It’s not the PHAK—it’s the CHAK, if you’re taking the new private pilot program from Cirrus Aircraft.
That stands for the Cirrus Handbook of Aeronautical Knowledge, and the training development team revised the FAA’s Pilot’s Handbook of Aeronautical Knowledge to center the content around the manufacturer’s SR20s and SR22s in a bid to make it more relevant and relatable for those learning to fly in the SR series.
Cirrus announced the new program on Monday at EAA AirVenture in Oshkosh. The program encompasses the entire private pilot curriculum, from zero hours to certification, in a syllabus of 47 training sessions.
Each session incorporates ground, simulator, and flight time and may take several hours to complete, depending on the learner’s pace. Cirrus bases the completion criteria on the airman certification standards, as managed by the flight instructor—which can be a Cirrus Standardized Instructor Pilot, instructor at a Cirrus Training Center, or an owner’s personal CFI.

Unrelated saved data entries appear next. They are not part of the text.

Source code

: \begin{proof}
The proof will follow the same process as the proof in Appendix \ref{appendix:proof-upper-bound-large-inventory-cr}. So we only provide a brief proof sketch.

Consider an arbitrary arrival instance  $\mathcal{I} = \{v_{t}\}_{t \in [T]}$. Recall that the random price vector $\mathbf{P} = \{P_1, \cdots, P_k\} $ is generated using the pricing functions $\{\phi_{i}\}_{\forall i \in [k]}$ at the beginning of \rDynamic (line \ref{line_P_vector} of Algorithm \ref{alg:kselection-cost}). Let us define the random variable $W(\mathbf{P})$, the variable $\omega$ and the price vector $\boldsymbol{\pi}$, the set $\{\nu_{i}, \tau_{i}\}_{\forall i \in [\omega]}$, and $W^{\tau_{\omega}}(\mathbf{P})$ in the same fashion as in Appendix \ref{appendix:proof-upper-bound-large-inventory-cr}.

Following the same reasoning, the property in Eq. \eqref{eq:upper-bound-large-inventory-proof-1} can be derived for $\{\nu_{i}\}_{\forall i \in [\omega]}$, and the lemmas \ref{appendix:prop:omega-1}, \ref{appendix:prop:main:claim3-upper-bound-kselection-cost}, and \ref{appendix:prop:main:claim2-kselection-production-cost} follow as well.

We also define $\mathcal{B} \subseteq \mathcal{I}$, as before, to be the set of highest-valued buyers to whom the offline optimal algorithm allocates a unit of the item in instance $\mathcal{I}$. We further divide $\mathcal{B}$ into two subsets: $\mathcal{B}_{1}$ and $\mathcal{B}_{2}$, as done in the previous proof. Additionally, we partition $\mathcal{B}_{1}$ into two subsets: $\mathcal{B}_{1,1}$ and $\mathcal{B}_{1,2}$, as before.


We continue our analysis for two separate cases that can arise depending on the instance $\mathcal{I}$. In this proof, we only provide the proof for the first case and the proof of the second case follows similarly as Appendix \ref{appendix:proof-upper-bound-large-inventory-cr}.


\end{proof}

Learner performance tracks through several levels as they gain proficiency and close in on the ACS parameters. The bronze level is two times the ACS figures (i.e. +/- 200 feet), silver is 1.5 times the ACS, and gold meets the criteria. There’s also a way for the instructor to note whether the maneuver or procedure was completed with or without guidance.
Flip the 80/20
The point of the program is to target retention rates in flight training that are, frankly, quite poor. It’s estimated that only 20 percent of those who begin training complete a private pilot certificate. The Cirrus training team wants to “flip the 80/20,” according to Chris Slater, lead developer on the program. “We decided to go into the specifics, to remove the barriers.” That’s the premise behind the CHAK, which only retains about “10 percent” of the original PHAK content, according to Slater.
The training engages with the student through a customized learning management system, Cirrus Approach, incorporating Fun Facts, written exam study questions, and what the team calls “shameless plugs”—such as those examples where the CHAK references the Williams International FJ33 series turbine engine on the Vision Jet. The program centers interactive training, and it also draws on the close to 1 trillion terabytes of video in the Cirrus Approach library.
Training is scheduled in four-hour blocks to allow for proper briefing and debriefing as well as the ground, sim, or flight time. Pricing on the course retails for $1,200, and it is available to begin now.